» PROBLEM REQUIREMENTS
All lines below between the line with "# Python Lib" and the line with "## Defined in", including both, must be copied exactly, and the pictures must be omitted.

Saved entries:
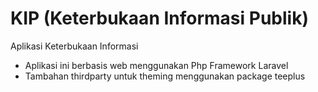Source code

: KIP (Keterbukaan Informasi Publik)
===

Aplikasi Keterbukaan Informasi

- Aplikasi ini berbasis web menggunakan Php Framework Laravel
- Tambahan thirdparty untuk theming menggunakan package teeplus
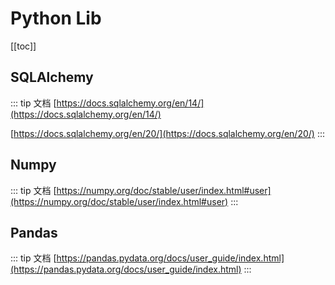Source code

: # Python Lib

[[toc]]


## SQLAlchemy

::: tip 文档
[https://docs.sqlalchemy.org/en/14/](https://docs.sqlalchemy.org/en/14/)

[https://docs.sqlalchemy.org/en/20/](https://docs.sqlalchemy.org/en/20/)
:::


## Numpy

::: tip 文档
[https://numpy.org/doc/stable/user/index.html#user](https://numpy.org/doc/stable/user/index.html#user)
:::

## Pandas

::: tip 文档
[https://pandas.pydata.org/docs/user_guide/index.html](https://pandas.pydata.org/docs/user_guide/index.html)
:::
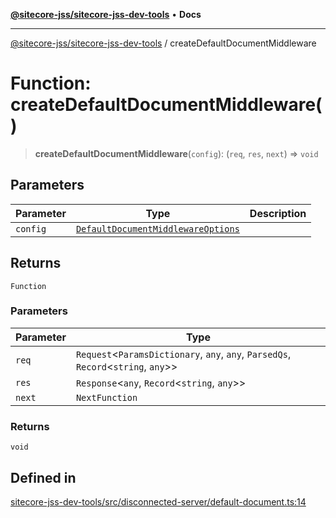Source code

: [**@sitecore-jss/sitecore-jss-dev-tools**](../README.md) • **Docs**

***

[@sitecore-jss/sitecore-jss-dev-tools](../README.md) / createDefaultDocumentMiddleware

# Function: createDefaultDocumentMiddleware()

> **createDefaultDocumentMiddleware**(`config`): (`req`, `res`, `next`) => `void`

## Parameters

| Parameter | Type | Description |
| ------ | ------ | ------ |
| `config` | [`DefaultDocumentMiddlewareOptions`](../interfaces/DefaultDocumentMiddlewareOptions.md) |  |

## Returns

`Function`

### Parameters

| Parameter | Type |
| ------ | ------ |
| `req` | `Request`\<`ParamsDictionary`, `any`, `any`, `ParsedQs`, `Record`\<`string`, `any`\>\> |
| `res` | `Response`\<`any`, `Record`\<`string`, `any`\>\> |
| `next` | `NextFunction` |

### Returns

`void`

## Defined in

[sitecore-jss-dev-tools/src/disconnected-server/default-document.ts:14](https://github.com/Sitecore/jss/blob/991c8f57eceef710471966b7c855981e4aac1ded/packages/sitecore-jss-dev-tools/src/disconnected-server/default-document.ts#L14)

» SOLVED EXERCISE
: # Python Lib

[[toc]]


## SQLAlchemy

::: tip 文档
[https://docs.sqlalchemy.org/en/14/](https://docs.sqlalchemy.org/en/14/)

[https://docs.sqlalchemy.org/en/20/](https://docs.sqlalchemy.org/en/20/)
:::


## Numpy

::: tip 文档
[https://numpy.org/doc/stable/user/index.html#user](https://numpy.org/doc/stable/user/index.html#user)
:::

## Pandas

::: tip 文档
[https://pandas.pydata.org/docs/user_guide/index.html](https://pandas.pydata.org/docs/user_guide/index.html)
:::
Source code

: [**@sitecore-jss/sitecore-jss-dev-tools**](../README.md) • **Docs**

***

[@sitecore-jss/sitecore-jss-dev-tools](../README.md) / createDefaultDocumentMiddleware

# Function: createDefaultDocumentMiddleware()

> **createDefaultDocumentMiddleware**(`config`): (`req`, `res`, `next`) => `void`

## Parameters

| Parameter | Type | Description |
| ------ | ------ | ------ |
| `config` | [`DefaultDocumentMiddlewareOptions`](../interfaces/DefaultDocumentMiddlewareOptions.md) |  |

## Returns

`Function`

### Parameters

| Parameter | Type |
| ------ | ------ |
| `req` | `Request`\<`ParamsDictionary`, `any`, `any`, `ParsedQs`, `Record`\<`string`, `any`\>\> |
| `res` | `Response`\<`any`, `Record`\<`string`, `any`\>\> |
| `next` | `NextFunction` |

### Returns

`void`

## Defined in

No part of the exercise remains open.